--- Available records ---
————

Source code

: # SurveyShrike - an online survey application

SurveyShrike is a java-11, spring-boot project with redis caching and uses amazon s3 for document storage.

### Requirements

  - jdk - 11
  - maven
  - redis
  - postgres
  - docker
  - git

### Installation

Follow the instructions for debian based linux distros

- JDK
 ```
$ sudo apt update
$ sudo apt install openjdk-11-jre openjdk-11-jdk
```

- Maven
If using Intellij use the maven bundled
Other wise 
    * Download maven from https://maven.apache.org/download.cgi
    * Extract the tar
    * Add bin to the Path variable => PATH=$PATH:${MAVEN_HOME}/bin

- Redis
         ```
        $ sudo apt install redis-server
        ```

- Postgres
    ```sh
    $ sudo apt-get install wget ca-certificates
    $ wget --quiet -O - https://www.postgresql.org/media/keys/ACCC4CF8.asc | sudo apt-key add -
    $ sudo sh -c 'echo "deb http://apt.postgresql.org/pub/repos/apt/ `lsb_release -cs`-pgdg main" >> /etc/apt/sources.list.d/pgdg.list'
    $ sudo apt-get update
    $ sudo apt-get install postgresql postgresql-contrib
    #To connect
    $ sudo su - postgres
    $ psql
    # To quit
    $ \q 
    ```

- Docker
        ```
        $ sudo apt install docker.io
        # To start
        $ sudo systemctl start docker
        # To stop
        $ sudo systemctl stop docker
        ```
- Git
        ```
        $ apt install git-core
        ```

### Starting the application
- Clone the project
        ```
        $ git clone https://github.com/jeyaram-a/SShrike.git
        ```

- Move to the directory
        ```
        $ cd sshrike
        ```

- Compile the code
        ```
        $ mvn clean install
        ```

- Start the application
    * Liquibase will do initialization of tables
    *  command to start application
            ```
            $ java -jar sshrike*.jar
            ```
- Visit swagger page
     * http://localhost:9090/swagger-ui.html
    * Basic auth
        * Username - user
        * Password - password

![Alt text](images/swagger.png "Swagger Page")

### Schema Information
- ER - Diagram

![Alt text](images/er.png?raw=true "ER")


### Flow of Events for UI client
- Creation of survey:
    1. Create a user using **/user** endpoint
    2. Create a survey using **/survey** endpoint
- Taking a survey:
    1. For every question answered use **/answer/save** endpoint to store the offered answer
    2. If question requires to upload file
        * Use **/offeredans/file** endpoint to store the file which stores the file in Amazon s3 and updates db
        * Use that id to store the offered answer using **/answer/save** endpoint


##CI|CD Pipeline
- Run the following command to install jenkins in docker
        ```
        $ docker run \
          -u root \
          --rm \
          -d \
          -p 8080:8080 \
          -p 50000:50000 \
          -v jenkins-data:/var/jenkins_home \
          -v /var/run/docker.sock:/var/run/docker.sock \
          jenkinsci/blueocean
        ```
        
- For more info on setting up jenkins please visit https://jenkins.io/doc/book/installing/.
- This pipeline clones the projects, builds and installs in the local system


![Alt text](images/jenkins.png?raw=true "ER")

————

Retype only the stretch of lines above starting at the one with "using **/answer/save** endpoint" and stopping at the one with "- For more info", exactly as written, with both kept.

        * Use that id to store the offered answer using **/answer/save** endpoint


##CI|CD Pipeline
- Run the following command to install jenkins in docker
        ```
        $ docker run \
          -u root \
          --rm \
          -d \
          -p 8080:8080 \
          -p 50000:50000 \
          -v jenkins-data:/var/jenkins_home \
          -v /var/run/docker.sock:/var/run/docker.sock \
          jenkinsci/blueocean
        ```
        
- For more info on setting up jenkins please visit https://jenkins.io/doc/book/installing/.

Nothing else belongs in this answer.